First, I turned on successive years of the “Digital Globe Coverage” layer in the “More” directory in the “Layers” sidebar of Google Earth, and went exploring around Qum (aka Qom).

The working assumption is that any satellite image tile taken all by itself as a “special request”, instead of as part of a long strip, tends to be taken at the behest of an organization that has good cause to investigate that region for something it might not have direct access to. This need not be an intelligence agency, it could also be an NGO, for example one that is interested in proliferation issues like ISIS:

specialqumrequests.jpg

With this search criteria in mind, two areas around Qum are found to be consistently the beneficiaries of such special requests. One of them is an Iranian missile test site some 40km ESE of Qum, and it is not near a mountain. The other one?

Well, it’s a mountain 35km NNW of Qum. And it has two big parallel roads driving straight into it:

qumtunnels.jpg

Considering that one-ended tunnels are rare finds, and after a look around Qum to see if there might be other overlooked sites, this candidate site sure looks promising.

Here is the placemark for the location, with a bonus pointer to the missile testing site. Enjoy.

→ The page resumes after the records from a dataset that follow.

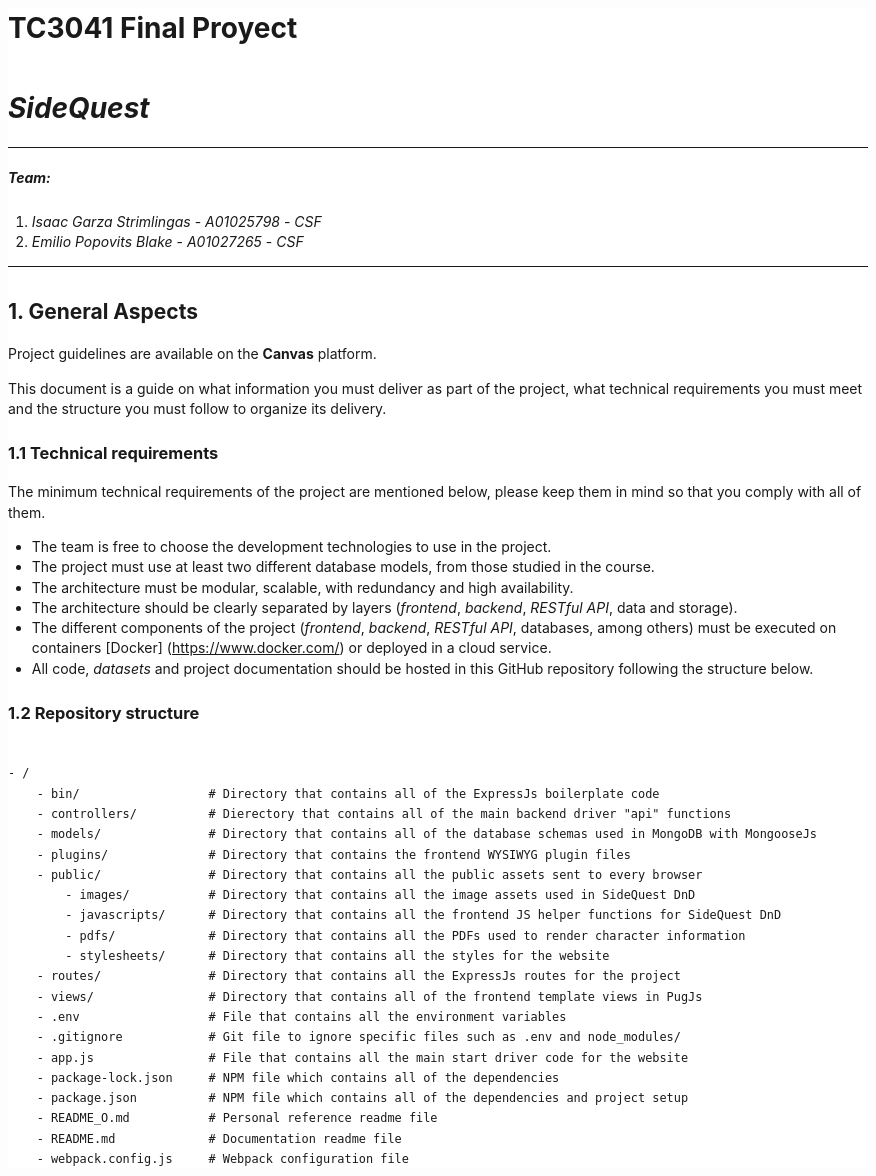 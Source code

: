 # TC3041 Final Proyect

# *SideQuest*
---

##### Team:
1. *Isaac Garza Strimlingas* - *A01025798* - *CSF*
2. *Emilio Popovits Blake* - *A01027265* - *CSF*

---
## 1. General Aspects

Project guidelines are available on the **Canvas** platform.

This document is a guide on what information you must deliver as part of the project, what technical requirements you must meet and the structure you must follow to organize its delivery.

### 1.1 Technical requirements

The minimum technical requirements of the project are mentioned below, please keep them in mind so that you comply with all of them.

* The team is free to choose the development technologies to use in the project.
* The project must use at least two different database models, from those studied in the course.
* The architecture must be modular, scalable, with redundancy and high availability.
* The architecture should be clearly separated by layers (*frontend*, *backend*, *RESTful API*, data and storage).
* The different components of the project (*frontend*, *backend*, *RESTful API*, databases, among others) must be executed on containers [Docker] (https://www.docker.com/) or deployed in a cloud service.
* All code, *datasets* and project documentation should be hosted in this GitHub repository following the structure below.

### 1.2 Repository structure
```
 
- /
    - bin/                  # Directory that contains all of the ExpressJs boilerplate code
    - controllers/          # Dierectory that contains all of the main backend driver "api" functions
    - models/               # Directory that contains all of the database schemas used in MongoDB with MongooseJs
    - plugins/              # Directory that contains the frontend WYSIWYG plugin files
    - public/               # Directory that contains all the public assets sent to every browser
        - images/           # Directory that contains all the image assets used in SideQuest DnD
        - javascripts/      # Directory that contains all the frontend JS helper functions for SideQuest DnD
        - pdfs/             # Directory that contains all the PDFs used to render character information
        - stylesheets/      # Directory that contains all the styles for the website
    - routes/               # Directory that contains all the ExpressJs routes for the project
    - views/                # Directory that contains all of the frontend template views in PugJs
    - .env                  # File that contains all the environment variables
    - .gitignore            # Git file to ignore specific files such as .env and node_modules/
    - app.js                # File that contains all the main start driver code for the website
    - package-lock.json     # NPM file which contains all of the dependencies
    - package.json          # NPM file which contains all of the dependencies and project setup
    - README_O.md           # Personal reference readme file
    - README.md             # Documentation readme file
    - webpack.config.js     # Webpack configuration file
```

(One weird additional piece of information: The imagery all the way around the mountain is dated August 21, 2005, but the area immediately around the entrance of the tunnel comes with no date attached in Google Earth. Imagery metadata in Google Earth is almost never that granular. The imagery of the tunnels could be newer, as 2005 would be a long way back to be building this plant (though not the tunnel for the plant), but there is no clear seam of a more recent image being overlaid on a base image. So my guess is that the imagery of the tunnel is from 2005 or later.)